Ce réseau a arraché in extremis au texte de prorogation du TNP l’engagement de la signature d’un CTBT, un traité sur les matières fissibles et l’engagement de zones dénucléarisées.
Abolition 2000 a été créé autour de onze engagements visant à renforcer l’action et l’information dans le monde. Vous trouverez ce texte dans le dernier numéro de « Combat pour la Paix » ou sur les sites pacifistes. Ce réseau s’est fortement développé depuis 1995 puisqu’il est parti de 40 organisations et qu’il en compte aujourd’hui plus de 2000. Il s’étend progressivement notamment aux collectivités locales.
Dans les mobilisations citoyennes à construire et à développer, il y a justement celui des collectivités locales..
Le nombre de communes, départements ou régions qui se déclare ville de Paix est en nette augmentation. Nous le devons à la ville d’Hiroshima qui déploie de gros efforts et aux relais nationaux.
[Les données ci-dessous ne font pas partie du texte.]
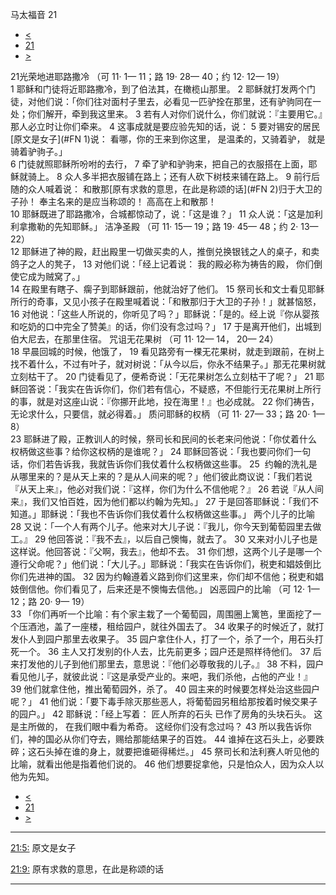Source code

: ﻿





 马太福音 21




* [<](bible/MAT20.md)
* [21](bible/MAT.md)
* [>](bible/MAT22.md)



 
21光荣地进耶路撒冷 （可 11· 1— 11；路 19· 28— 40；约 12· 12— 19）  
1 耶稣和门徒将近耶路撒冷，到了伯法其，在橄榄山那里。 
2 耶稣就打发两个门徒，对他们说：「你们往对面村子里去，必看见一匹驴拴在那里，还有驴驹同在一处；你们解开，牵到我这里来。 
3 若有人对你们说什么，你们就说：『主要用它。』那人必立时让你们牵来。 
4 这事成就是要应验先知的话，说： 
5 要对锡安的居民[原文是女子](#FN 1)说： 看哪，你的王来到你这里， 是温柔的，又骑着驴， 就是骑着驴驹子。」  
6 门徒就照耶稣所吩咐的去行， 
7 牵了驴和驴驹来，把自己的衣服搭在上面，耶稣就骑上。 
8 众人多半把衣服铺在路上；还有人砍下树枝来铺在路上。 
9 前行后随的众人喊着说： 和散那[原有求救的意思，在此是称颂的话](#FN 2)归于大卫的子孙！ 奉主名来的是应当称颂的！ 高高在上和散那！  
10 耶稣既进了耶路撒冷，合城都惊动了，说：「这是谁？」 
11 众人说：「这是加利利拿撒勒的先知耶稣。」 洁净圣殿 （可 11· 15— 19；路 19· 45— 48；约 2· 13—
22）  
12 耶稣进了神的殿，赶出殿里一切做买卖的人，推倒兑换银钱之人的桌子，和卖鸽子之人的凳子， 
13 对他们说：「经上记着说： 我的殿必称为祷告的殿， 你们倒使它成为贼窝了。」  
14 在殿里有瞎子、瘸子到耶稣跟前，他就治好了他们。 
15 祭司长和文士看见耶稣所行的奇事，又见小孩子在殿里喊着说：「和散那归于大卫的子孙！」就甚恼怒， 
16 对他说：「这些人所说的，你听见了吗？」耶稣说：「是的。经上说『你从婴孩和吃奶的口中完全了赞美』的话，你们没有念过吗？」 
17 于是离开他们，出城到伯大尼去，在那里住宿。 咒诅无花果树 （可 11· 12— 14， 20— 24）  
18 早晨回城的时候，他饿了， 
19 看见路旁有一棵无花果树，就走到跟前，在树上找不着什么，不过有叶子，就对树说：「从今以后，你永不结果子。」那无花果树就立刻枯干了。 
20 门徒看见了，便希奇说：「无花果树怎么立刻枯干了呢？」 
21 耶稣回答说：「我实在告诉你们，你们若有信心，不疑惑，不但能行无花果树上所行的事，就是对这座山说：『你挪开此地，投在海里！』也必成就。 
22 你们祷告，无论求什么，只要信，就必得着。」 质问耶稣的权柄 （可 11· 27— 33；路 20· 1— 8）  
23 耶稣进了殿，正教训人的时候，祭司长和民间的长老来问他说：「你仗着什么权柄做这些事？给你这权柄的是谁呢？」 
24 耶稣回答说：「我也要问你们一句话，你们若告诉我，我就告诉你们我仗着什么权柄做这些事。 
25  约翰的洗礼是从哪里来的？是从天上来的？是从人间来的呢？」他们彼此商议说：「我们若说『从天上来』，他必对我们说：『这样，你们为什么不信他呢？』 
26 若说『从人间来』，我们又怕百姓，因为他们都以约翰为先知。」 
27 于是回答耶稣说：「我们不知道。」耶稣说：「我也不告诉你们我仗着什么权柄做这些事。」 两个儿子的比喻  
28 又说：「一个人有两个儿子。他来对大儿子说：『我儿，你今天到葡萄园里去做工。』 
29 他回答说：『我不去』，以后自己懊悔，就去了。 
30 又来对小儿子也是这样说。他回答说：『父啊，我去』，他却不去。 
31 你们想，这两个儿子是哪一个遵行父命呢？」他们说：「大儿子。」耶稣说：「我实在告诉你们，税吏和娼妓倒比你们先进神的国。 
32 因为约翰遵着义路到你们这里来，你们却不信他；税吏和娼妓倒信他。你们看见了，后来还是不懊悔去信他。」 凶恶园户的比喻 （可 12· 1— 12；路 20· 9— 19）  
33 「你们再听一个比喻：有个家主栽了一个葡萄园，周围圈上篱笆，里面挖了一个压酒池，盖了一座楼，租给园户，就往外国去了。 
34 收果子的时候近了，就打发仆人到园户那里去收果子。 
35 园户拿住仆人，打了一个，杀了一个，用石头打死一个。 
36 主人又打发别的仆人去，比先前更多；园户还是照样待他们。 
37 后来打发他的儿子到他们那里去，意思说：『他们必尊敬我的儿子。』 
38 不料，园户看见他儿子，就彼此说：『这是承受产业的。来吧，我们杀他，占他的产业！』 
39 他们就拿住他，推出葡萄园外，杀了。 
40 园主来的时候要怎样处治这些园户呢？」 
41 他们说：「要下毒手除灭那些恶人，将葡萄园另租给那按着时候交果子的园户。」 
42 耶稣说：「经上写着： 匠人所弃的石头 已作了房角的头块石头。 这是主所做的， 在我们眼中看为希奇。 这经你们没有念过吗？ 
43 所以我告诉你们，神的国必从你们夺去，赐给那能结果子的百姓。 
44 谁掉在这石头上，必要跌碎；这石头掉在谁的身上，就要把谁砸得稀烂。」 
45 祭司长和法利赛人听见他的比喻，就看出他是指着他们说的。 
46 他们想要捉拿他，只是怕众人，因为众人以他为先知。 
* [<](bible/MAT20.md)
* [21](bible/MAT.md)
* [>](bible/MAT22.md)





---


[21:5:](#V5)
原文是女子


[21:9:](#V9)
原有求救的意思，在此是称颂的话




---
Nous pouvons vous annoncer aujourd’hui que la ville de Lyon accueillera en 2004 l’exposition internationale du musée d’Hiroshima, une exposition qui a jusqu’à présent tourné dans une quinzaine de capitale. Lyon sera la première ville de France à l’accueillir, c’est un acquis des JDN.
Vous le voyez les possibilités d’intervention des citoyens sont diverses et immenses. Nous ne partons pas de rien. Ensemble nous avons déjà réalisé de grandes choses qui sont autant de points d’appui pour des mobilisations futures.
La promotion de la Culture de Paix nous amène à amplifier nos efforts de conviction et de mobilisation pour construire un autre monde, un monde débarrassé des guerres et des armes nucléaires.